Google has failed me!!! We had to slaughter a jacob ewe, and the 2 horns are back from the abatoir, not attached to the head, just loose. How do we preserve them? I can't find the answer on Google at all, so any help gratefully appreciated.

Fleecewife

  • Joined May 2010
Re: processing horns
« Reply #1 on: December 05, 2017, 04:35:43 pm »
There is a thread on this here on TAS - sorry I've never been able to find things when I search.


You need to get the core out of the horn, unless the men pulled them right off, but even then they will need a bit of weathering.  You can boil them up in washing powder, but we leave ours on a shed roof, well away from the house, for several months for the weather and insects to do their job.  At the end of that time they will be clean and dry, but you might want to scrub them out inside with a bottle brush.
If you want to keep them whole, polish the outside with clear oil.  If you want to make something such as jewellery, slice and polish.  They will not be big enough to make a crook, for that you need an old tup with big strong horns.
Do something today that your future self will thank you for - plant a tree

 Love your soil - it's the lifeblood of your land.

Susannah

  • Joined Sep 2012
  • Pencaitland
Re: processing horns
« Reply #2 on: December 05, 2017, 06:04:23 pm »
This is very interesting!
I didn't realise that you could get the horns back, is it just a matter of asking or do you need a licence?
It would be great to get them back.
Jacob sheep, Shetland cows, Pygmy goats, Chinese geese, Khaki Campbell ducks.

mebnandtrn

  • Joined Mar 2014
  • lower whitley
Re: processing horns
« Reply #3 on: December 05, 2017, 06:15:39 pm »
I don't think you need any licence. If you do then ooops! I just asked them for the skins and the horns and they said yes and charged me a bit more, but that was mainly due to needing to skin them perfectly so they make a good rug.

Dans

  • Joined Jun 2012
  • Spalding
    • Six Oaks
    • Facebook
Re: processing horns
« Reply #4 on: December 05, 2017, 06:48:45 pm »
Yes you need a licence. We were told we needed to fill in an AB117 form (https://www.gov.uk/government/publications/approval-of-sites-using-animal-by-products-registration), it was pretty painless, scanned in and emailed to them and a certificate given to us the next day via email. You need it for getting anything but meat back from the abattoir. We had to leave a copy with the abattoir in order to take the skins and horns away. We just used plastic storage tubs for them with 'Catergory 2 animal by-products - not for human consumption' written on with permanent marker.
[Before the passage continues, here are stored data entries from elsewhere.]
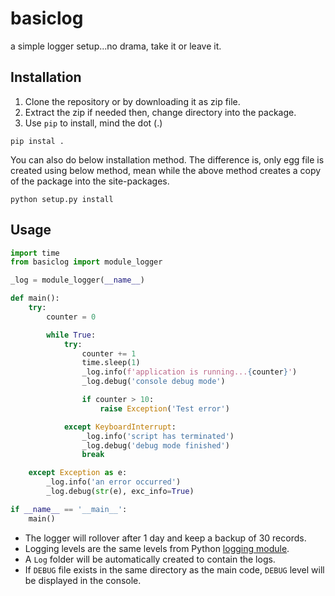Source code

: # basiclog

a simple logger setup...no drama, take it or leave it.


## Installation

1. Clone the repository or by downloading it as zip file.
2. Extract the zip if needed then, change directory into the package.
3. Use `pip` to install, mind the dot (.)
```
pip instal .
```
You can also do below installation method. The difference is, only egg file is
created using below method, mean while the above method creates a copy of the
package into the site-packages.
```
python setup.py install
```


## Usage

```python
import time
from basiclog import module_logger

_log = module_logger(__name__)

def main():
    try:
        counter = 0

        while True:
            try:
                counter += 1
                time.sleep(1)
                _log.info(f'application is running...{counter}')
                _log.debug('console debug mode')

                if counter > 10:
                    raise Exception('Test error')

            except KeyboardInterrupt:
                _log.info('script has terminated')
                _log.debug('debug mode finished')
                break

    except Exception as e:
        _log.info('an error occurred')
        _log.debug(str(e), exc_info=True)

if __name__ == '__main__':
    main()

```

* The logger will rollover after 1 day and keep a backup of 30 records.
* Logging levels are the same levels from Python [logging module](https://docs.python.org/2/library/logging.html#logging-levels).
* A `Log` folder will be automatically created to contain the logs.
* If `DEBUG` file exists in the same directory as the main code, `DEBUG` level will be displayed in the console.
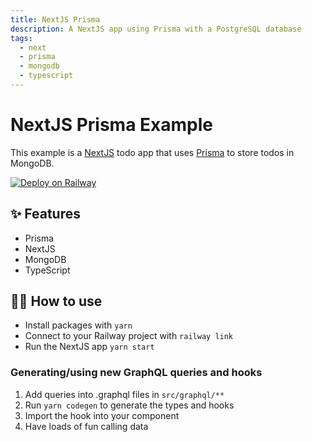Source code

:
 ```yaml
---
title: NextJS Prisma
description: A NextJS app using Prisma with a PostgreSQL database
tags:
  - next
  - prisma
  - mongodb
  - typescript
---
```


# NextJS Prisma Example

This example is a [NextJS](https://nextjs.org/) todo app that uses
[Prisma](https://www.prisma.io/) to store todos in MongoDB.

[![Deploy on Railway](https://railway.app/button.svg)](https://railway.app/new/template/HRZqTF)

## ✨ Features

- Prisma
- NextJS
- MongoDB
- TypeScript

## 💁‍♀️ How to use

- Install packages with `yarn`
- Connect to your Railway project with `railway link`
- Run the NextJS app `yarn start`

### Generating/using new GraphQL queries and hooks

1. Add queries into .graphql files in `src/graphql/**`
1. Run `yarn codegen` to generate the types and hooks
1. Import the hook into your component
1. Have loads of fun calling data
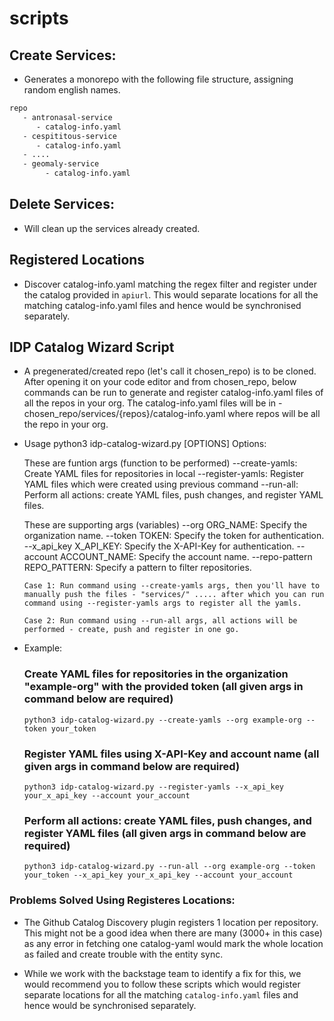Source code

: # scripts

## Create Services:
- Generates a monorepo with the following file structure, assigning random english names.

```sh
repo
   - antronasal-service
      - catalog-info.yaml
   - cespititous-service
      - catalog-info.yaml
   - ....
   - geomaly-service
        - catalog-info.yaml
```
## Delete Services:
- Will clean up the services already created.

## Registered Locations

- Discover catalog-info.yaml matching the regex filter and register under the catalog provided in `apiurl`. This would separate locations for all the matching catalog-info.yaml files and hence would be synchronised separately.

## IDP Catalog Wizard Script
- A pregenerated/created repo (let's call it chosen_repo) is to be cloned. After opening it on your code editor and from chosen_repo, below commands can be run to generate and register catalog-info.yaml files of all the repos in your org. The catalog-info.yaml files will be in - chosen_repo/services/{repos}/catalog-info.yaml where repos will be all the repo in your org. 

- Usage
   python3 idp-catalog-wizard.py [OPTIONS]
   Options:

   These are funtion args (function to be performed)
      --create-yamls: Create YAML files for repositories in local
      --register-yamls: Register YAML files which were created using previous command
      --run-all: Perform all actions: create YAML files, push changes, and register YAML files.

   These are supporting args (variables)
      --org ORG_NAME: Specify the organization name.
      --token TOKEN: Specify the token for authentication.
      --x_api_key X_API_KEY: Specify the X-API-Key for authentication.
      --account ACCOUNT_NAME: Specify the account name.
      --repo-pattern REPO_PATTERN: Specify a pattern to filter repositories.

      Case 1: Run command using --create-yamls args, then you'll have to manually push the files - "services/" ..... after which you can run command using --register-yamls args to register all the yamls.

      Case 2: Run command using --run-all args, all actions will be performed - create, push and register in one go.

- Example:
   ### Create YAML files for repositories in the organization "example-org" with the provided token (all given args in command below are required)
      python3 idp-catalog-wizard.py --create-yamls --org example-org --token your_token

   ### Register YAML files using X-API-Key and account name (all given args in command below are required)
      python3 idp-catalog-wizard.py --register-yamls --x_api_key your_x_api_key --account your_account

   ### Perform all actions: create YAML files, push changes, and register YAML files (all given args in command below are required)
      python3 idp-catalog-wizard.py --run-all --org example-org --token your_token --x_api_key your_x_api_key --account your_account


### Problems Solved Using Registeres Locations:

- The Github Catalog Discovery plugin registers 1 location per repository. This might not be a good idea when there are many (3000+ in this case) as any error in fetching one catalog-yaml would mark the whole location as failed and create trouble with the entity sync.

- While we work with the backstage team to identify a fix for this, we would recommend you to follow these scripts which would register separate locations for all the matching `catalog-info.yaml` files and hence would be synchronised separately.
We got some horns back in October. They are from castlemilk moorit ewes. We were looking into burying them, boiling them or putting them on a roof. I wasn't sure what to do so they sat in a dog cage by the back door (I was worried about things running off with them). They surprisingly didn't smell at all and within a month the first core had fallen out. I left them there seeing as it working as it was. We needed the crate to take some geese to slaughter last week so I took the horns out and inspected them. None of the others fell out but I tested them with a screwdriver and the cores were loose on 3 so I pulled them out. The last two still have the cores in and have moved to the conservatory/boot room/dumping ground. The door is always open there for the cats and we still aren't getting a smell.

There's not much fly activity at this time of year so it'll take a while but in my very limited experience you can leave them pretty much anywhere. I imagine in warmer months the smell might be quite bad though.

As to what to do with them once the core is out and they are clean - well, I haven't got that far!

Dans
9 sheep, 24 chickens, 3 cats, a toddler and a baby on the way

www.sixoaks.co.uk

www.facebook.com/pg/sixoakssmallholding

www.goodlife.sixoaks.co.uk

Fleecewife

  • Joined May 2010
Re: processing horns
« Reply #5 on: December 06, 2017, 12:06:11 am »
<<There's not much fly activity at this time of year so it'll take a while but in my very limited experience you can leave them pretty much anywhere. I imagine in warmer months the smell might be quite bad though.>>


Sounds as if the cores on yours just dried out in the sun Dans. Remember when you lived in Scotland? - no sun!! There are still flies though and it's them and the maggots which are the real problem for me and why I leave them as far away from the house as possible.  I suppose if I was really well organised I could suspend the horns over the pond so the fish could eat the maggots when they dropped in :hungry:
Do something today that your future self will thank you for - plant a tree

 Love your soil - it's the lifeblood of your land.